» **ASSIGNMENT**
Your answer must be an exact copy of the listing below.

» **EXERCISE INPUTS**
- - -
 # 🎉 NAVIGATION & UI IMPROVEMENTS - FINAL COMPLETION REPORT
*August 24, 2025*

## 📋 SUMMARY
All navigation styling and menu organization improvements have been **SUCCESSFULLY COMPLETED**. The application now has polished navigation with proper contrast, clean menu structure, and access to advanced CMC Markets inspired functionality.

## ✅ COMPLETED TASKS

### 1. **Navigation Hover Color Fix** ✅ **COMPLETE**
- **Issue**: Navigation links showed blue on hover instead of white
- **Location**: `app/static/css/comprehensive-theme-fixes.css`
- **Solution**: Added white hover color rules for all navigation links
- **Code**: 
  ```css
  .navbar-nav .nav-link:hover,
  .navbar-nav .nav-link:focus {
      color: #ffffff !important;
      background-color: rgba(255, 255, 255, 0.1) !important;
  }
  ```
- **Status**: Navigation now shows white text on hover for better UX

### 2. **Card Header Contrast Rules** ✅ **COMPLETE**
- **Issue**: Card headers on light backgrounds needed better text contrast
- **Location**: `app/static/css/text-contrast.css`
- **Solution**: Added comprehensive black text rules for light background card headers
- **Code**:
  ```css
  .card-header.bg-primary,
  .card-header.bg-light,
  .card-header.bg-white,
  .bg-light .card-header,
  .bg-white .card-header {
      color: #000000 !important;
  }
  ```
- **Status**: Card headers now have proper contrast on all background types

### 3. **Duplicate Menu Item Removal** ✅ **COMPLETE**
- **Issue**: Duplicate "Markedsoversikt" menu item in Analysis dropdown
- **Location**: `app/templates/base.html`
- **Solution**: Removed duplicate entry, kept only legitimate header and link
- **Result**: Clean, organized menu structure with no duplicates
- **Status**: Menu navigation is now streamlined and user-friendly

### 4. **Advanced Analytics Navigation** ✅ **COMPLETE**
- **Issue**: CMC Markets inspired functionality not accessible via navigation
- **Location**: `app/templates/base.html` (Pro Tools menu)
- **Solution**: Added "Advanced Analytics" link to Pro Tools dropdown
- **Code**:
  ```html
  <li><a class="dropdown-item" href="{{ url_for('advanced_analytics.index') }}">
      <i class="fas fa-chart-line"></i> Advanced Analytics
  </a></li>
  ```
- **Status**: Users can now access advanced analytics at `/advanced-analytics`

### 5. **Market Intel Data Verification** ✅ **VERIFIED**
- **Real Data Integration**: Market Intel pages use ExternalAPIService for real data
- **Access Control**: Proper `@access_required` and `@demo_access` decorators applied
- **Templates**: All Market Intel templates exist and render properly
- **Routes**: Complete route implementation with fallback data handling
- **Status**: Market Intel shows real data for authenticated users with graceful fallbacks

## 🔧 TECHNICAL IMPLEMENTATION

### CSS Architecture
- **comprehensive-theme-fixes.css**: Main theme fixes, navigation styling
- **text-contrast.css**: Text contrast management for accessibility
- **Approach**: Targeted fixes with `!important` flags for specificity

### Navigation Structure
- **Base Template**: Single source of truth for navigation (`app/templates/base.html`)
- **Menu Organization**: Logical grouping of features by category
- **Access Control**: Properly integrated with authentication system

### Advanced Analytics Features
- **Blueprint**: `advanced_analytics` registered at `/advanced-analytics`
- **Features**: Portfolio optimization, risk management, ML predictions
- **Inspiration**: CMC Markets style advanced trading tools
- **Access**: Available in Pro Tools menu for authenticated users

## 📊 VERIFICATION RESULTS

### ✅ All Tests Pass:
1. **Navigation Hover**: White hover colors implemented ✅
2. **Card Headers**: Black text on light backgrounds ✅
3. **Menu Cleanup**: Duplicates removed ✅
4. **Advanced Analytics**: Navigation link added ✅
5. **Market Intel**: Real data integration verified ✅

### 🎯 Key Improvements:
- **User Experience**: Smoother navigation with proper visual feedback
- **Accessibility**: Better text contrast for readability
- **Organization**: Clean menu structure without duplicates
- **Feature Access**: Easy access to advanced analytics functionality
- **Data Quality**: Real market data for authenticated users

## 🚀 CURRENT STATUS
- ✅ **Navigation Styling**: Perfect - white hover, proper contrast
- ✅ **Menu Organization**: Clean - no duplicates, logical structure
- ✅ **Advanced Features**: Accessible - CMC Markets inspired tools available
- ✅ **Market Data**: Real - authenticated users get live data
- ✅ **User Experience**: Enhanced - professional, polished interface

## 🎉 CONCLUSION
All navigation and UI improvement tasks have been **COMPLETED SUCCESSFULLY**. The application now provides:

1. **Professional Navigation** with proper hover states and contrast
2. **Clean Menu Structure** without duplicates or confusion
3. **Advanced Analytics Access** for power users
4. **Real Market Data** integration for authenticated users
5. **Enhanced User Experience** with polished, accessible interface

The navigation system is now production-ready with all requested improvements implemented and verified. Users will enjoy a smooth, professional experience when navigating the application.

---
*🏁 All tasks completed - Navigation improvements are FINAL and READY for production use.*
- - -
» **EXERCISE OUTPUT**
 # 🎉 NAVIGATION & UI IMPROVEMENTS - FINAL COMPLETION REPORT
*August 24, 2025*

## 📋 SUMMARY
All navigation styling and menu organization improvements have been **SUCCESSFULLY COMPLETED**. The application now has polished navigation with proper contrast, clean menu structure, and access to advanced CMC Markets inspired functionality.

## ✅ COMPLETED TASKS

### 1. **Navigation Hover Color Fix** ✅ **COMPLETE**
- **Issue**: Navigation links showed blue on hover instead of white
- **Location**: `app/static/css/comprehensive-theme-fixes.css`
- **Solution**: Added white hover color rules for all navigation links
- **Code**: 
  ```css
  .navbar-nav .nav-link:hover,
  .navbar-nav .nav-link:focus {
      color: #ffffff !important;
      background-color: rgba(255, 255, 255, 0.1) !important;
  }
  ```
- **Status**: Navigation now shows white text on hover for better UX

### 2. **Card Header Contrast Rules** ✅ **COMPLETE**
- **Issue**: Card headers on light backgrounds needed better text contrast
- **Location**: `app/static/css/text-contrast.css`
- **Solution**: Added comprehensive black text rules for light background card headers
- **Code**:
  ```css
  .card-header.bg-primary,
  .card-header.bg-light,
  .card-header.bg-white,
  .bg-light .card-header,
  .bg-white .card-header {
      color: #000000 !important;
  }
  ```
- **Status**: Card headers now have proper contrast on all background types

### 3. **Duplicate Menu Item Removal** ✅ **COMPLETE**
- **Issue**: Duplicate "Markedsoversikt" menu item in Analysis dropdown
- **Location**: `app/templates/base.html`
- **Solution**: Removed duplicate entry, kept only legitimate header and link
- **Result**: Clean, organized menu structure with no duplicates
- **Status**: Menu navigation is now streamlined and user-friendly

### 4. **Advanced Analytics Navigation** ✅ **COMPLETE**
- **Issue**: CMC Markets inspired functionality not accessible via navigation
- **Location**: `app/templates/base.html` (Pro Tools menu)
- **Solution**: Added "Advanced Analytics" link to Pro Tools dropdown
- **Code**:
  ```html
  <li><a class="dropdown-item" href="{{ url_for('advanced_analytics.index') }}">
      <i class="fas fa-chart-line"></i> Advanced Analytics
  </a></li>
  ```
- **Status**: Users can now access advanced analytics at `/advanced-analytics`

### 5. **Market Intel Data Verification** ✅ **VERIFIED**
- **Real Data Integration**: Market Intel pages use ExternalAPIService for real data
- **Access Control**: Proper `@access_required` and `@demo_access` decorators applied
- **Templates**: All Market Intel templates exist and render properly
- **Routes**: Complete route implementation with fallback data handling
- **Status**: Market Intel shows real data for authenticated users with graceful fallbacks

## 🔧 TECHNICAL IMPLEMENTATION

### CSS Architecture
- **comprehensive-theme-fixes.css**: Main theme fixes, navigation styling
- **text-contrast.css**: Text contrast management for accessibility
- **Approach**: Targeted fixes with `!important` flags for specificity

### Navigation Structure
- **Base Template**: Single source of truth for navigation (`app/templates/base.html`)
- **Menu Organization**: Logical grouping of features by category
- **Access Control**: Properly integrated with authentication system

### Advanced Analytics Features
- **Blueprint**: `advanced_analytics` registered at `/advanced-analytics`
- **Features**: Portfolio optimization, risk management, ML predictions
- **Inspiration**: CMC Markets style advanced trading tools
- **Access**: Available in Pro Tools menu for authenticated users

## 📊 VERIFICATION RESULTS

### ✅ All Tests Pass:
1. **Navigation Hover**: White hover colors implemented ✅
2. **Card Headers**: Black text on light backgrounds ✅
3. **Menu Cleanup**: Duplicates removed ✅
4. **Advanced Analytics**: Navigation link added ✅
5. **Market Intel**: Real data integration verified ✅

### 🎯 Key Improvements:
- **User Experience**: Smoother navigation with proper visual feedback
- **Accessibility**: Better text contrast for readability
- **Organization**: Clean menu structure without duplicates
- **Feature Access**: Easy access to advanced analytics functionality
- **Data Quality**: Real market data for authenticated users

## 🚀 CURRENT STATUS
- ✅ **Navigation Styling**: Perfect - white hover, proper contrast
- ✅ **Menu Organization**: Clean - no duplicates, logical structure
- ✅ **Advanced Features**: Accessible - CMC Markets inspired tools available
- ✅ **Market Data**: Real - authenticated users get live data
- ✅ **User Experience**: Enhanced - professional, polished interface

## 🎉 CONCLUSION
All navigation and UI improvement tasks have been **COMPLETED SUCCESSFULLY**. The application now provides:

1. **Professional Navigation** with proper hover states and contrast
2. **Clean Menu Structure** without duplicates or confusion
3. **Advanced Analytics Access** for power users
4. **Real Market Data** integration for authenticated users
5. **Enhanced User Experience** with polished, accessible interface

The navigation system is now production-ready with all requested improvements implemented and verified. Users will enjoy a smooth, professional experience when navigating the application.

---
*🏁 All tasks completed - Navigation improvements are FINAL and READY for production use.*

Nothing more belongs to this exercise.